# Lab 4: Convolutional Neural Networks
When your input is shaped "like a grid" (think of audio as a 1-D grid, images as a 2-D grid, 3-D scans, ...), there's a good chance it has _local structure_: points closer in the grid are more related to each other than they are to points further away.
In images, for example, small patterns of nearby pixels can form simple patterns like edges or corners, or more complex patterns like faces.
Pixels in the upper-left of an image are almost unrelated to pixels in the bottom-right corner, except that they're part of the same image.

Another observation is that these local patterns can show up anywhere in the image.
If you're trying to detect faces, it doesn't really matter where they are in the input.
This suggests that we should use the same structure to detect a given pattern everywhere in an image.

Convolutions let us take advantage of both of these observations.
Instead of connecting every part of the input to every part of the output in the same way, as dense layers do, convolutional layers learn small filters which recognize local patterns and "slide" them around the input.

# Convolutions
The heart of convolutional layers is an operation called "discrete convolution" which formalizes how we "slide filters around the grid."
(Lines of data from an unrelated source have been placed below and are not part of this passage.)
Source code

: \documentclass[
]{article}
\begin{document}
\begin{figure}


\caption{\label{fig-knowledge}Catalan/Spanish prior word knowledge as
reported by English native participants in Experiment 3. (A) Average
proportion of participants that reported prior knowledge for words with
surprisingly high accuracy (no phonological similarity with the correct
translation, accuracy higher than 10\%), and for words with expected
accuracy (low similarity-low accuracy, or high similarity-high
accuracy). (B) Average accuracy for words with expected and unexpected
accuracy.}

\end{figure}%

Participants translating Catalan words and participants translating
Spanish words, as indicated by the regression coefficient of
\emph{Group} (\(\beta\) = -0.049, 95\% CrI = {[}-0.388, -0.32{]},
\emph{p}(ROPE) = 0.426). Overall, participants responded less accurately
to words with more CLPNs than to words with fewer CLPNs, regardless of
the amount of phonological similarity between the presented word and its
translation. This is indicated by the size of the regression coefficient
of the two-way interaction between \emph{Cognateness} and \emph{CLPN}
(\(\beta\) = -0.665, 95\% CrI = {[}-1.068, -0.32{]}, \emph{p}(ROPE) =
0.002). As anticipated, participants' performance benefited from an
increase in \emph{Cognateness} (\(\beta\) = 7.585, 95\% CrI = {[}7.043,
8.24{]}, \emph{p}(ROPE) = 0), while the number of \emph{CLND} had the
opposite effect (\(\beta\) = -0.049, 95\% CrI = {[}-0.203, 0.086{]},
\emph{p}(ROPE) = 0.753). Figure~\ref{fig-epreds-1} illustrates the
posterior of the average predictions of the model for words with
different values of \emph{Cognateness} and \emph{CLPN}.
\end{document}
## What does "like a grid" mean?
What this really means is that the input data has some kind of _ordering_ along at least one of its axes.
128x128-pixel color images will be represented by tensors of shape [128, 128, 3] -- the first two axes refer to the pixel, and the third picks an RGB **channel**.
The channel axis (also sometimes called the depth axis) is not ordered, since red is no closer to green than it is to blue.
But the first two axes are ordered: pixel (1, 1) is closer to pixel (1, 2) than it is to (1, 3) or (3, 3).

Convolutional layers are designed to take advantage of this ordering, by assuming that close points are more related than further ones.
Convolutions will only act on the ordered axes.

## Kernels
Instead of a set of dense weights, convolutional layers learn a set of **kernels**, which are formatted like small patches of grid.
In 1-D, they're 1-dimensional grid segments, in 2-D they're little squares, and in 3-D they're volumes.
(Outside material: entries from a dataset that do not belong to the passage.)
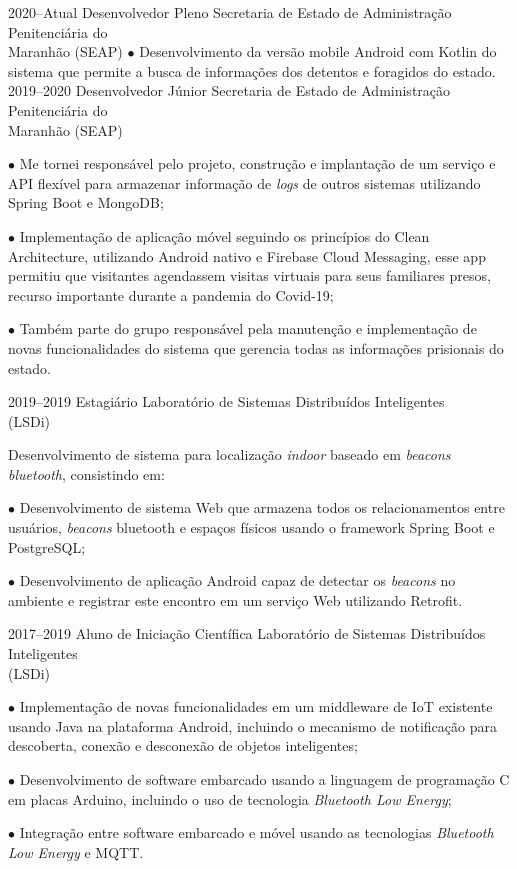 \documentclass[]{../document-class/twentysecondcv}
\begin{document}
\begin{twenty}
	\twentyitem
		{2020--Atual}
		{Desenvolvedor Pleno}
		{Secretaria de Estado de Administração Penitenciária do \\\hspace*{\fill}Maranhão (SEAP)}
		{$\bullet$ Desenvolvimento da versão mobile Android com Kotlin do sistema que permite a busca de informações dos detentos e foragidos do estado.}
	\twentyitem
		{2019--2020}
		{Desenvolvedor Júnior}
		{Secretaria de Estado de Administração Penitenciária do \\\hspace*{\fill}Maranhão (SEAP)}
		{$\bullet$ Me tornei responsável pelo projeto, construção e implantação de um serviço e API flexível para armazenar informação de \textit{logs} de outros sistemas utilizando Spring Boot e MongoDB;\vskip 4pt

		$\bullet$  Implementação de aplicação móvel seguindo os princípios do Clean Architecture, utilizando Android nativo e Firebase Cloud Messaging, esse app permitiu que visitantes agendassem visitas virtuais para seus familiares presos, recurso importante durante a pandemia do Covid-19;\vskip 4pt

		$\bullet$ Também parte do grupo responsável pela manutenção e implementação de novas funcionalidades do sistema que gerencia todas as informações prisionais do estado.}
	
	\twentyitem
		{2019--2019}
		{Estagiário}
		{Laboratório de Sistemas Distribuídos Inteligentes \\\hspace*{\fill}(LSDi)}
		{Desenvolvimento de sistema para localização \textit{indoor} baseado em \textit{beacons bluetooth}, consistindo em:\vskip 4pt
          
			$\bullet$ Desenvolvimento de sistema Web que armazena todos os relacionamentos entre usuários, \textit{beacons} bluetooth e espaços físicos usando o framework Spring Boot e PostgreSQL;\vskip 4pt
        
			$\bullet$ Desenvolvimento de aplicação Android capaz de detectar os \textit{beacons} no ambiente e registrar este encontro em um serviço Web utilizando Retrofit.}
			
	\twentyitem
		{2017--2019}
		{Aluno de Iniciação Científica}
		{Laboratório de Sistemas Distribuídos Inteligentes \\\hspace*{\fill}(LSDi)}
		{$\bullet$ Implementação de novas funcionalidades em um middleware de IoT existente usando Java na plataforma Android, incluindo o mecanismo de notificação para descoberta, conexão e desconexão de objetos inteligentes;\vskip 4pt 

			
		$\bullet$ Desenvolvimento de software embarcado usando a linguagem de programação C em placas Arduino, incluindo o uso de tecnologia \textit{Bluetooth Low Energy};\vskip 4pt 
		

		$\bullet$ Integração entre software embarcado e móvel usando as tecnologias \textit{Bluetooth Low Energy} e MQTT.}
\end{twenty}
\end{document}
To compute the **activation** of a kernel in a particular location in the grid, place the kernel centered there, then compute the dot product of the kernel and the input by multiplying elements that line up and summing the results.

The full result of **convolving** a kernel over an input is the set of activations produced by "sliding" the kernel to all locations on the input, resulting in a grid shaped like the input.
This is often called an **activation map**.

One really important thing to notice here is that _convolution preserves order_.
When you convolve a kernel over an image, the upper-left of the activation map corresponds to the upper-left of the image.
This means that convolutional layers can _preserve local structure_ even as you apply multiple convolutional layers in sequence.
Compare this with dense layers, which connect every output to every input and so lose all ordering information.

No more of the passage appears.